1. Porque desde pequeña ya le gustaba eso de la ruptura: nació en 1933 en Tokio, en una familia aristocrática japonesa, y fue la primera mujer admitida en la escuela de Filosofía en la Universidad Gakushūin. Después estudió música contemporánea.

2. Porque ha sido medio adicta al matrimonio con genios, y su ingreso a las artes visuales fue a través del sonido: se casó a principios de los sesenta con Toshi Ichiyanagi, adepto a esos ruiditos que llaman música contemporánea, y por esas épocas convivió muy de cerca con tipos tan raros como John Cage y Morton Feldman.

Yoko Ono

3. Porque también conoció a George Maciunas, ese loco que acuñó el término Fluxus en 1961 para resaltar la naturaleza siempre cambiante del arte y su relación con otros medios, disciplinas, géneros y enfoques: “La fusión entre Spike Jones, vodevil, el chiste, los juegos infantiles y Duchamp”. En Fluxus, Yoko Ono encontró procesos para adaptar sus búsquedas en la música, transformándola en una experiencia completa.

4. Porque no sólo se casó con John Lennon, también lo hizo trabajar: en septiembre de 1969, en un concierto en Toronto, Canadá, ensayando solamente en el avión, la pareja, junto con Eric Clapton, Klaus Voormann, Billy Preston, Alan White y Ringo Starr, fundó la Plastic Ono Band, que duró seis discos, pero que sigue haciendo música.
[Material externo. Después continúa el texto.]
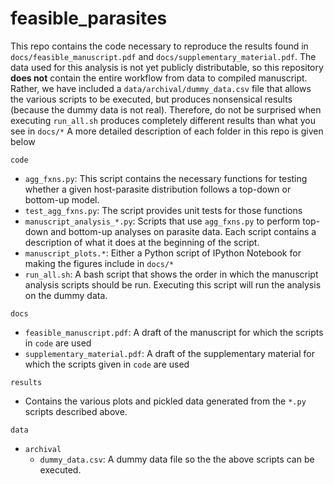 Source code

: # feasible_parasites

This repo contains the code necessary to reproduce the results found in `docs/feasible_manuscript.pdf` and `docs/supplementary_material.pdf`.  The data used for this analysis is not yet publicly distributable, so this repository **does not** contain the entire workflow from data to compiled manuscript. Rather, we have included a `data/archival/dummy_data.csv` file that allows the various scripts to be executed, but produces nonsensical results (because the dummy data is not real).  Therefore, do not be surprised when executing `run_all.sh` produces completely different results than what you see in `docs/*` A more detailed description of each folder in this repo is given below

`code`

- `agg_fxns.py`: This script contains the necessary functions for testing whether a given host-parasite distribution follows a top-down or bottom-up model.
- `test_agg_fxns.py`: The script provides unit tests for those functions
- `manuscript_analysis_*.py`: Scripts that use `agg_fxns.py` to perform top-down and bottom-up analyses on parasite data. Each script contains a description of what it does at the beginning of the script.
- `manuscript_plots.*`: Either a Python script of IPython Notebook for making the figures include in `docs/*`
- `run_all.sh`: A bash script that shows the order in which the manuscript analysis scripts should be run. Executing this script will run the analysis on the dummy data. 

`docs`

- `feasible_manuscript.pdf`: A draft of the manuscript for which the scripts in `code` are used
- `supplementary_material.pdf`: A draft of the supplementary material for which the scripts given in `code` are used

`results`

  - Contains the various plots and pickled data generated from the `*.py` scripts described above.

`data`

- `archival`
  - `dummy_data.csv`: A dummy data file so the the above scripts can be executed.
Su última producción es Between my Head and the Sky, para la que reunió en 2009 a Sean Lennon, Keigo Oyamada, Hirotaka Shimizu, Yuko Araki, Shahzad Ismaily y Yuka Honda (el fundador de Cibo Matto).
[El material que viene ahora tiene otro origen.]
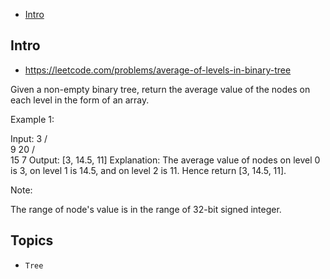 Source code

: - [Intro](#intro)

## Intro

- https://leetcode.com/problems/average-of-levels-in-binary-tree

Given a non-empty binary tree, return the average value of the nodes on each level in the form of an array.

Example 1:

Input:
    3
   / \
  9  20
    /  \
   15   7
Output: [3, 14.5, 11]
Explanation:
The average value of nodes on level 0 is 3,  on level 1 is 14.5, and on level 2 is 11. Hence return [3, 14.5, 11].

Note:

The range of node's value is in the range of 32-bit signed integer.



## Topics

- `Tree`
5. Porque Yoko Ono ha sido, desde los sesenta, representante del arte contemporáneo, sí, esa cosa extraña que trae a todos de cabeza. Sus creaciones siempre retan a los espectadores: desde dibujos que un niño de seis años podría hacer, hasta performances como tirados de los pelos. La obra de Ono normalmente versa sobre la acción, siguiendo todavía los pasos de Fluxus: o ella hace algo, o los espectadores, o ambos. Ir a una exposición de Ono equivale a interactuar. Su acción más celebrada, Cut Piece (fechada en 1964), se presentó en Kioto, Tokio, Nueva York y Londres: ella, sentada en el escenario, invita a cada uno de los asistentes a tomar las tijeras y cortar un pedazo de su ropa; ella permanece inmóvil hasta quedar desnuda. El resultado es de flojera para algunos, pero bellísimo (horroroso) para otros.

Yoko Ono

6. Porque Yoko Ono no sólo se metió con Lennon, sino con todos nosotros: su obra nos hace leer, observar, actuar, participar y, sobre todo, imaginar. Alguna vez hizo que sus espectadores vieran el Sol hasta que se volviera cuadrado; otra, que siguieran a una mujer desconocida hasta su destino. Vendó a una orquesta completa mientras tocaba. Llenó un auditorio de oyentes y les pidió que solamente imaginaran la música. Creó una pintura para que los demás la pisaran. Anunció una exposición inexistente en un museo que no había ofrecido ninguna muestra individual a alguna mujer, o, simplemente, escribió piezas para que los visitantes las leyeran.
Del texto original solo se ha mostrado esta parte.